= Work required =
Lines before the one containing "is injective if" are to be left out; that line and all after it, through the end of the material below, are to be written out exactly.
*** Opening of Supplied data ***
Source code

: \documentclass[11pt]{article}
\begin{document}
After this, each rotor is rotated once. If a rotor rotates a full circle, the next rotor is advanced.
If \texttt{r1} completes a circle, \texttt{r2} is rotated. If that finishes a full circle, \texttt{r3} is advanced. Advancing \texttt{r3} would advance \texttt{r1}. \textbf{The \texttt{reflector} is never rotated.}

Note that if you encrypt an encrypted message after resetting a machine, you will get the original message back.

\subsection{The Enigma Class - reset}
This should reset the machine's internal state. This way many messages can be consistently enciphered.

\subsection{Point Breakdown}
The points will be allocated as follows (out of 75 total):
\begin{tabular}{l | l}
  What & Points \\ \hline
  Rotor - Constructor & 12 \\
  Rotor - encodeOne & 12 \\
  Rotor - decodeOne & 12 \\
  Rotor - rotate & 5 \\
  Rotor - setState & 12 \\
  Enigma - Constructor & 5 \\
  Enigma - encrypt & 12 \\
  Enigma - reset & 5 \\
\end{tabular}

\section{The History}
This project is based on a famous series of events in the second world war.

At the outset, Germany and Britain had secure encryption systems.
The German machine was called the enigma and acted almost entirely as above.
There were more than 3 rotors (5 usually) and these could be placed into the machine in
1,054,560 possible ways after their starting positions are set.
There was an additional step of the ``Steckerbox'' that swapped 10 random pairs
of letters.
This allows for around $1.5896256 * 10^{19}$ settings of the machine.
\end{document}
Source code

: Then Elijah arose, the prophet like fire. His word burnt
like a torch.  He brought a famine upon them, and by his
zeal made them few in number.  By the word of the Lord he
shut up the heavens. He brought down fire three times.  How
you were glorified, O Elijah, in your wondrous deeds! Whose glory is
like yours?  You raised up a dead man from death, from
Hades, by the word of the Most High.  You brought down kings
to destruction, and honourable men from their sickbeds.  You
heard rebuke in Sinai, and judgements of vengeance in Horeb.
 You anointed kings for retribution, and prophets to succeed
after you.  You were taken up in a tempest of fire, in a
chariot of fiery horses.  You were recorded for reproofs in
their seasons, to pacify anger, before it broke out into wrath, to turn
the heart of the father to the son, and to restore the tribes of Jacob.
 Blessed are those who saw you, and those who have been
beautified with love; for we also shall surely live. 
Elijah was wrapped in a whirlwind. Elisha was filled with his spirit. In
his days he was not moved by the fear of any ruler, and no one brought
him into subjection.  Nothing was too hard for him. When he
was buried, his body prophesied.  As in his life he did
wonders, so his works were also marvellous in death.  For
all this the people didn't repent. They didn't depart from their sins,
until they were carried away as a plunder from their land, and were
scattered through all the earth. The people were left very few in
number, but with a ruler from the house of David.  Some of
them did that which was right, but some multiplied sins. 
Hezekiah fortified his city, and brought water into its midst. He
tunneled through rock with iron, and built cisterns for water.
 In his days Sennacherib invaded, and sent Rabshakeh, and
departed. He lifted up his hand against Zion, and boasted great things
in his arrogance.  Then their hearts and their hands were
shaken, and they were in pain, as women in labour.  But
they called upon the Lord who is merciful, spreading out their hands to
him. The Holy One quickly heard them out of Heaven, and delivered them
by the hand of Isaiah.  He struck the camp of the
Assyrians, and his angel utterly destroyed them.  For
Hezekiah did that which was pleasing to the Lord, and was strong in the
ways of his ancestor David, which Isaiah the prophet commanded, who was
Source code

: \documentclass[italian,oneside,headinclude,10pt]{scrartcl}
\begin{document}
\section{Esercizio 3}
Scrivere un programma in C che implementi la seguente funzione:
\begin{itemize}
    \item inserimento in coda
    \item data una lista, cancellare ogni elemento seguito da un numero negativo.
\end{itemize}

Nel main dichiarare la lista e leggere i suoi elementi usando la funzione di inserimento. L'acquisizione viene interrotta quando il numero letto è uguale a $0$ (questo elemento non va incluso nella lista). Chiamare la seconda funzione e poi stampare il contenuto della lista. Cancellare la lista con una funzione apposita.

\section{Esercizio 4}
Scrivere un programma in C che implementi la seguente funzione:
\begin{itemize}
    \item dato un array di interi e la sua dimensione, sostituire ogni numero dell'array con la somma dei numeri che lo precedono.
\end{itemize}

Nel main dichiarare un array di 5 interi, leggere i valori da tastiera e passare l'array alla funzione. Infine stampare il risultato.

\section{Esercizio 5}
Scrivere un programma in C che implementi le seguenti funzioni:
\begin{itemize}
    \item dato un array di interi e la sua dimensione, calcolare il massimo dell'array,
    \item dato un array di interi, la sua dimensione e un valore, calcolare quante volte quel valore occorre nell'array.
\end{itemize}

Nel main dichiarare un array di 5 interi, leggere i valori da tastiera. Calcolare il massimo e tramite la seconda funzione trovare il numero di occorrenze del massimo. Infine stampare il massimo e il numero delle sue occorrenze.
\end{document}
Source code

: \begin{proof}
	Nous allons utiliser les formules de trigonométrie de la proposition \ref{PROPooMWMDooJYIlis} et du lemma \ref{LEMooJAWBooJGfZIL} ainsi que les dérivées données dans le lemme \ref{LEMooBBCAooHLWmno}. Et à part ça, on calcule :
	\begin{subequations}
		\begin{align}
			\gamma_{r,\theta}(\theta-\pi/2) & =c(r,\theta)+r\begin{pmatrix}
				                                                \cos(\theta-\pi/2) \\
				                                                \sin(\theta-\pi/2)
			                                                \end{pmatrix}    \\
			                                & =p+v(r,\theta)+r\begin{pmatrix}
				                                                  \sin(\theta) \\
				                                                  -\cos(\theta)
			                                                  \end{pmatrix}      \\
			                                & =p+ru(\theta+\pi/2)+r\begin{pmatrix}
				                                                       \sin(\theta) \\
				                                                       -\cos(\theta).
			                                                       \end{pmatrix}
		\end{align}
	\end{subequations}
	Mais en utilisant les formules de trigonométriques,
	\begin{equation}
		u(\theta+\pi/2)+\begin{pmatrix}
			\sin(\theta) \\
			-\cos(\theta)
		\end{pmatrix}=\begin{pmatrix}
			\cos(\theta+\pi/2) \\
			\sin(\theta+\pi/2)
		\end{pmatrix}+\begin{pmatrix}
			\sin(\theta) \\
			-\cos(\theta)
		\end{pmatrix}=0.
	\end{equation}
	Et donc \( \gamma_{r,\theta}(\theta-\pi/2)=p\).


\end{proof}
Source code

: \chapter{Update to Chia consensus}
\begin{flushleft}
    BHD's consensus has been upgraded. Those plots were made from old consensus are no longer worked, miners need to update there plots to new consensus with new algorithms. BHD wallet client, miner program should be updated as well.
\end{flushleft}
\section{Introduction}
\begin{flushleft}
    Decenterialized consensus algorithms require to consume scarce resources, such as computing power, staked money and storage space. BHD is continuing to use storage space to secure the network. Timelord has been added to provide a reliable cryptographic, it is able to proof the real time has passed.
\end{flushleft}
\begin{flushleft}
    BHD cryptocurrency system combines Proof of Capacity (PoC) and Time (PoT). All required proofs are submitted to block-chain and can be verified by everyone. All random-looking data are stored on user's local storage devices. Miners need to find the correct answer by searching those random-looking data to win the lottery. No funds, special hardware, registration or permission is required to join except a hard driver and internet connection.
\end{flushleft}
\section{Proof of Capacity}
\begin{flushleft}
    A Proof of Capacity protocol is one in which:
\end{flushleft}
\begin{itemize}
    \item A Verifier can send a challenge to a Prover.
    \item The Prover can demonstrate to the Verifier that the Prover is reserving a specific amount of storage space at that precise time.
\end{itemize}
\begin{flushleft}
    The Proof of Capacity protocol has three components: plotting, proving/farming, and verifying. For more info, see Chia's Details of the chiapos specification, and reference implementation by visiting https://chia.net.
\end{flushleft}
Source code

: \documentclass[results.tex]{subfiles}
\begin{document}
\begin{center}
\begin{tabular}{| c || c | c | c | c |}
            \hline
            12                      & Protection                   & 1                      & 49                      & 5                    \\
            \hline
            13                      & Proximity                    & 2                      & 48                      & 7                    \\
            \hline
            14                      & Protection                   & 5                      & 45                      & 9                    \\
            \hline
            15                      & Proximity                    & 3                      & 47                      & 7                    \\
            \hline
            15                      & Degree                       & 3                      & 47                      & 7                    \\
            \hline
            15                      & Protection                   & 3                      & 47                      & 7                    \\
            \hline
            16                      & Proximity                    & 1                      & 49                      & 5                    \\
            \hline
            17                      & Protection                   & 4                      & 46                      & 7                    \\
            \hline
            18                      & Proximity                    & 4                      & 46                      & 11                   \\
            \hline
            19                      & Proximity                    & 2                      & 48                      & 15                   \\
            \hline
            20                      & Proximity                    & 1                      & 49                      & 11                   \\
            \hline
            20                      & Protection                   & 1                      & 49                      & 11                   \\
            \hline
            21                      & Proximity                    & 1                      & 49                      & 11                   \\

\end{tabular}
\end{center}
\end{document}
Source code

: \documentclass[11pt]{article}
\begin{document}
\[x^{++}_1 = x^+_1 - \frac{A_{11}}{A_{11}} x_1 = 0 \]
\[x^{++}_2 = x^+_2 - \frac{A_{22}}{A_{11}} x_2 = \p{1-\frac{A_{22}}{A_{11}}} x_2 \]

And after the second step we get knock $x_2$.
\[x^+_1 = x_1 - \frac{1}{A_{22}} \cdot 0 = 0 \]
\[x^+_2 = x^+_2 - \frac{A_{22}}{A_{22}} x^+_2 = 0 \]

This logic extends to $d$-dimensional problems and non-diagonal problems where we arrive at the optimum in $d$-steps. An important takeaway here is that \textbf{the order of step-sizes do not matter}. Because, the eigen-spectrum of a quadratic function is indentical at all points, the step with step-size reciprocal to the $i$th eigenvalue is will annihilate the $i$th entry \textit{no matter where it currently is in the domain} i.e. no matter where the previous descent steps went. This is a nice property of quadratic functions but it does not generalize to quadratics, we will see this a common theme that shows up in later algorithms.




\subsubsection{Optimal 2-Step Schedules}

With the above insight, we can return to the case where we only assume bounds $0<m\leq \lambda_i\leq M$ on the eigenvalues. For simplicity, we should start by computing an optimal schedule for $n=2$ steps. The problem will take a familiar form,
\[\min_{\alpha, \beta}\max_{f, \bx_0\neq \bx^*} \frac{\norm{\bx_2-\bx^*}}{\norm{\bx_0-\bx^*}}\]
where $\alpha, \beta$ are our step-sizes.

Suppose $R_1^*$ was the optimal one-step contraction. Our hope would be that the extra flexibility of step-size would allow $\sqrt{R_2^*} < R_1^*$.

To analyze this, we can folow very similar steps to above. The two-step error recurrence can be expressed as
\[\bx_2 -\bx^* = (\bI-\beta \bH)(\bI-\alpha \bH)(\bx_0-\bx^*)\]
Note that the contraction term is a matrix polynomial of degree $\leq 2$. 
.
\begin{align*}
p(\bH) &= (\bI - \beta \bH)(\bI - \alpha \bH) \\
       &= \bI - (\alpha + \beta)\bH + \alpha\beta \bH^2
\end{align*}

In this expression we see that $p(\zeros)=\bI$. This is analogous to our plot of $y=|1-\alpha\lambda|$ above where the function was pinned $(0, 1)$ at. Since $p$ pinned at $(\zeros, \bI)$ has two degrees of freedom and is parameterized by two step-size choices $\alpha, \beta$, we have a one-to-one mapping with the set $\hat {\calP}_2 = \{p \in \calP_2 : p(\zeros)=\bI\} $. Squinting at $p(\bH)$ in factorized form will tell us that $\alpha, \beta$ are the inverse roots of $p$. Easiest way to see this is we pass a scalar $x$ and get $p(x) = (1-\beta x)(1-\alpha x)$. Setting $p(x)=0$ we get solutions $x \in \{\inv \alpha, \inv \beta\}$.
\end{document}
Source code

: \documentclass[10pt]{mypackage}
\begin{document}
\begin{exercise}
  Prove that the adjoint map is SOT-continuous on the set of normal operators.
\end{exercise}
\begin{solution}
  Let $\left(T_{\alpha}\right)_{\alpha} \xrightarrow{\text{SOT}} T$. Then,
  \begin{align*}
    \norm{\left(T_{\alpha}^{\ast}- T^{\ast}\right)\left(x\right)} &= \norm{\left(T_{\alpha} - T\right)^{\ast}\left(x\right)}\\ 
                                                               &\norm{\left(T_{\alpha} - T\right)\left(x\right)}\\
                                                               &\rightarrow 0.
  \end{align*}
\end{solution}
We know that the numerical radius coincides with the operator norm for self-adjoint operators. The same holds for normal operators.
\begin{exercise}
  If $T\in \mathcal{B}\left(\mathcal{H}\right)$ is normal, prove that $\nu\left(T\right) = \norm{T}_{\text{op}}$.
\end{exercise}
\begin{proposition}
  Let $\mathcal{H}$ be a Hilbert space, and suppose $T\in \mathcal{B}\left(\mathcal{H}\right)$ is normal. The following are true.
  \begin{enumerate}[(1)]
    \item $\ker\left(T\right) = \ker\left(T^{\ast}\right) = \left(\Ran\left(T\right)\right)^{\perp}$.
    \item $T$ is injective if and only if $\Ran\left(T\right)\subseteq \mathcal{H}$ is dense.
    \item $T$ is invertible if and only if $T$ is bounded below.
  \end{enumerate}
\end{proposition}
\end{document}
*** Close of Supplied data ***
= Exercise response =
    \item $T$ is injective if and only if $\Ran\left(T\right)\subseteq \mathcal{H}$ is dense.
    \item $T$ is invertible if and only if $T$ is bounded below.
  \end{enumerate}
\end{proposition}
\end{document}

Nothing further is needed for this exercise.